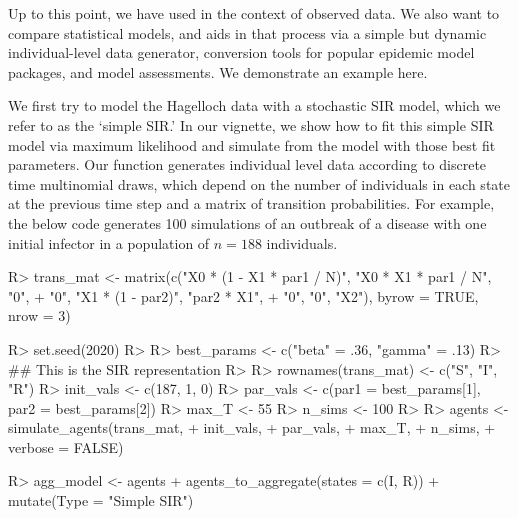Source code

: \documentclass[
  shortnames]{jss}
\begin{document}
Up to this point, we have used  in the context of
observed data. We also want to compare statistical models, and
 aids in that process via a simple but dynamic
individual-level data generator, conversion tools for popular epidemic
model packages, and model assessments. We demonstrate an example here.

We first try to model the Hagelloch data with a stochastic SIR model,
which we refer to as the `simple SIR.' In our vignette, we show how to
fit this simple SIR model via maximum likelihood and simulate from the
model with those best fit parameters. Our function
 generates individual level data according to
discrete time multinomial draws, which depend on the number of
individuals in each state at the previous time step and a matrix of
transition probabilities. For example, the below code generates 100
simulations of an outbreak of a disease with one initial infector in a
population of \(n= 188\) individuals.

\begin{CodeChunk}
\begin{CodeInput}
R> trans_mat <- matrix(c("X0 * (1 - X1 * par1 / N)", "X0 * X1  * par1 / N", "0",
+                   "0", "X1 * (1 - par2)", "par2 * X1",
+                   "0", "0", "X2"), byrow = TRUE, nrow = 3)
\end{CodeInput}
\end{CodeChunk}

\begin{CodeChunk}
\begin{CodeInput}
R> set.seed(2020)
R> 
R> best_params <- c("beta" = .36, "gamma" = .13)
R> ## This is the SIR representation
R> 
R> rownames(trans_mat) <- c("S", "I", "R")
R> init_vals <- c(187, 1, 0)
R> par_vals <- c(par1 = best_params[1], par2 = best_params[2])
R> max_T <- 55
R> n_sims <- 100
R> 
R> agents <- simulate_agents(trans_mat,
+                        init_vals,
+                        par_vals,
+                        max_T,
+                        n_sims,
+                        verbose = FALSE)
\end{CodeInput}
\end{CodeChunk}

\begin{CodeChunk}
\begin{CodeInput}
R> agg_model <- agents %
+   agents_to_aggregate(states = c(I, R)) %
+   mutate(Type = "Simple SIR")
\end{CodeInput}
\end{CodeChunk}
\end{document}
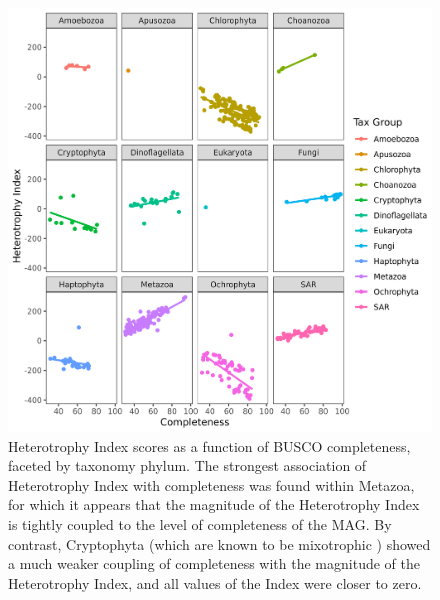 \documentclass[12pt]{article}
\numberwithin{equation}{section}
\begin{document}
\begin{figure}
    \centering
    \includegraphics[width=0.95\columnwidth]{si-figures/heterotrophyindex_group_new.png}
    \caption{Heterotrophy Index scores as a function of BUSCO completeness, faceted by taxonomy phylum. The strongest association of Heterotrophy Index with completeness was found within Metazoa, for which it appears that the magnitude of the Heterotrophy Index is tightly coupled to the level of completeness of the MAG. By contrast, Cryptophyta (which are known to be mixotrophic \citep{jones2000mixotrophy}) showed a much weaker coupling of completeness with the magnitude of the Heterotrophy Index, and all values of the Index were closer to zero.}
    \label{fig:het-ind}
\end{figure}
\end{document}
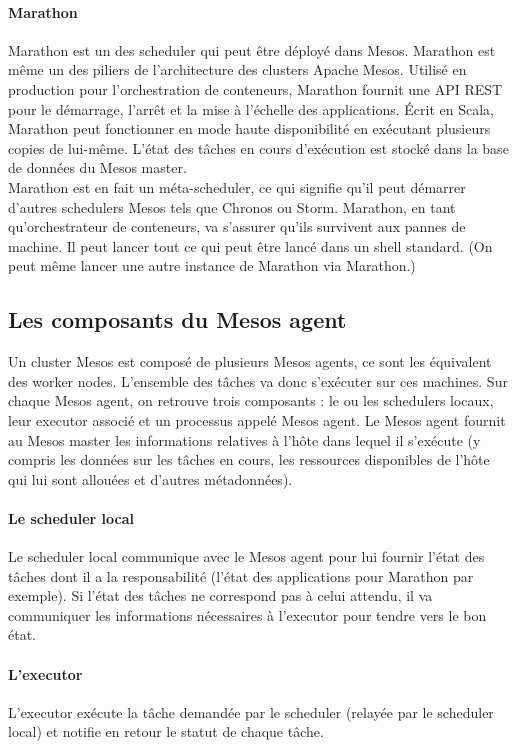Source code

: \documentclass[11pt,fleqn]{book} %
\begin{document}
\paragraph*{Marathon}
Marathon est un des scheduler qui peut être déployé dans Mesos. Marathon est même un des piliers de l'architecture des clusters Apache Mesos. Utilisé en production pour l'orchestration de conteneurs, Marathon fournit une API REST pour le démarrage, l'arrêt et la mise à l'échelle des applications. Écrit en Scala, Marathon peut fonctionner en mode haute disponibilité en exécutant plusieurs copies de lui-même. L'état des tâches en cours d'exécution est stocké dans la base de données du Mesos master.\\

Marathon est en fait un méta-scheduler, ce qui signifie qu'il peut démarrer d'autres schedulers Mesos tels que Chronos ou Storm. Marathon, en tant qu'orchestrateur de conteneurs, va s'assurer qu'ils survivent aux pannes de machine. Il peut lancer tout ce qui peut être lancé dans un shell standard. (On peut même lancer une autre instance de Marathon via Marathon.)

\subsection*{Les composants du Mesos agent}
Un cluster Mesos est composé de plusieurs Mesos agents, ce sont les équivalent des worker nodes. L'ensemble des tâches va donc s'exécuter sur ces machines. Sur chaque Mesos agent, on retrouve trois composants : le ou les schedulers locaux, leur executor associé et un processus appelé Mesos agent. Le Mesos agent fournit au Mesos master les informations relatives à l'hôte dans lequel il s'exécute (y compris les données sur les tâches en cours, les ressources disponibles de l'hôte qui lui sont allouées et d'autres métadonnées).

\paragraph*{Le scheduler local}
Le scheduler local communique avec le Mesos agent pour lui fournir l'état des tâches dont il a la responsabilité (l'état des applications pour Marathon par exemple). Si l'état des tâches ne correspond pas à celui attendu, il va communiquer les informations nécessaires à l'executor pour tendre vers le bon état.

\paragraph*{L'executor}
L'executor exécute la tâche demandée par le scheduler (relayée par le scheduler local) et notifie en retour le statut de chaque tâche.
\end{document}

___

:: Work to be completed ::
Since the pictures don't belong in the copy, copy only the rest of the entries above exactly.

:: Written solution ::
Source code

: \documentclass[
  shortnames]{jss}
\begin{document}
Up to this point, we have used  in the context of
observed data. We also want to compare statistical models, and
 aids in that process via a simple but dynamic
individual-level data generator, conversion tools for popular epidemic
model packages, and model assessments. We demonstrate an example here.

We first try to model the Hagelloch data with a stochastic SIR model,
which we refer to as the `simple SIR.' In our vignette, we show how to
fit this simple SIR model via maximum likelihood and simulate from the
model with those best fit parameters. Our function
 generates individual level data according to
discrete time multinomial draws, which depend on the number of
individuals in each state at the previous time step and a matrix of
transition probabilities. For example, the below code generates 100
simulations of an outbreak of a disease with one initial infector in a
population of \(n= 188\) individuals.

\begin{CodeChunk}
\begin{CodeInput}
R> trans_mat <- matrix(c("X0 * (1 - X1 * par1 / N)", "X0 * X1  * par1 / N", "0",
+                   "0", "X1 * (1 - par2)", "par2 * X1",
+                   "0", "0", "X2"), byrow = TRUE, nrow = 3)
\end{CodeInput}
\end{CodeChunk}

\begin{CodeChunk}
\begin{CodeInput}
R> set.seed(2020)
R> 
R> best_params <- c("beta" = .36, "gamma" = .13)
R> ## This is the SIR representation
R> 
R> rownames(trans_mat) <- c("S", "I", "R")
R> init_vals <- c(187, 1, 0)
R> par_vals <- c(par1 = best_params[1], par2 = best_params[2])
R> max_T <- 55
R> n_sims <- 100
R> 
R> agents <- simulate_agents(trans_mat,
+                        init_vals,
+                        par_vals,
+                        max_T,
+                        n_sims,
+                        verbose = FALSE)
\end{CodeInput}
\end{CodeChunk}

\begin{CodeChunk}
\begin{CodeInput}
R> agg_model <- agents %
+   agents_to_aggregate(states = c(I, R)) %
+   mutate(Type = "Simple SIR")
\end{CodeInput}
\end{CodeChunk}
\end{document}
 \documentclass[12pt]{article}
\numberwithin{equation}{section}
\begin{document}
\begin{figure}
    \centering
    \includegraphics[width=0.95\columnwidth]{si-figures/heterotrophyindex_group_new.png}
    \caption{Heterotrophy Index scores as a function of BUSCO completeness, faceted by taxonomy phylum. The strongest association of Heterotrophy Index with completeness was found within Metazoa, for which it appears that the magnitude of the Heterotrophy Index is tightly coupled to the level of completeness of the MAG. By contrast, Cryptophyta (which are known to be mixotrophic \citep{jones2000mixotrophy}) showed a much weaker coupling of completeness with the magnitude of the Heterotrophy Index, and all values of the Index were closer to zero.}
    \label{fig:het-ind}
\end{figure}
\end{document}
Source code

: \documentclass[11pt,fleqn]{book} %
\begin{document}
\paragraph*{Marathon}
Marathon est un des scheduler qui peut être déployé dans Mesos. Marathon est même un des piliers de l'architecture des clusters Apache Mesos. Utilisé en production pour l'orchestration de conteneurs, Marathon fournit une API REST pour le démarrage, l'arrêt et la mise à l'échelle des applications. Écrit en Scala, Marathon peut fonctionner en mode haute disponibilité en exécutant plusieurs copies de lui-même. L'état des tâches en cours d'exécution est stocké dans la base de données du Mesos master.\\

Marathon est en fait un méta-scheduler, ce qui signifie qu'il peut démarrer d'autres schedulers Mesos tels que Chronos ou Storm. Marathon, en tant qu'orchestrateur de conteneurs, va s'assurer qu'ils survivent aux pannes de machine. Il peut lancer tout ce qui peut être lancé dans un shell standard. (On peut même lancer une autre instance de Marathon via Marathon.)

\subsection*{Les composants du Mesos agent}
Un cluster Mesos est composé de plusieurs Mesos agents, ce sont les équivalent des worker nodes. L'ensemble des tâches va donc s'exécuter sur ces machines. Sur chaque Mesos agent, on retrouve trois composants : le ou les schedulers locaux, leur executor associé et un processus appelé Mesos agent. Le Mesos agent fournit au Mesos master les informations relatives à l'hôte dans lequel il s'exécute (y compris les données sur les tâches en cours, les ressources disponibles de l'hôte qui lui sont allouées et d'autres métadonnées).

\paragraph*{Le scheduler local}
Le scheduler local communique avec le Mesos agent pour lui fournir l'état des tâches dont il a la responsabilité (l'état des applications pour Marathon par exemple). Si l'état des tâches ne correspond pas à celui attendu, il va communiquer les informations nécessaires à l'executor pour tendre vers le bon état.

\paragraph*{L'executor}
L'executor exécute la tâche demandée par le scheduler (relayée par le scheduler local) et notifie en retour le statut de chaque tâche.
\end{document}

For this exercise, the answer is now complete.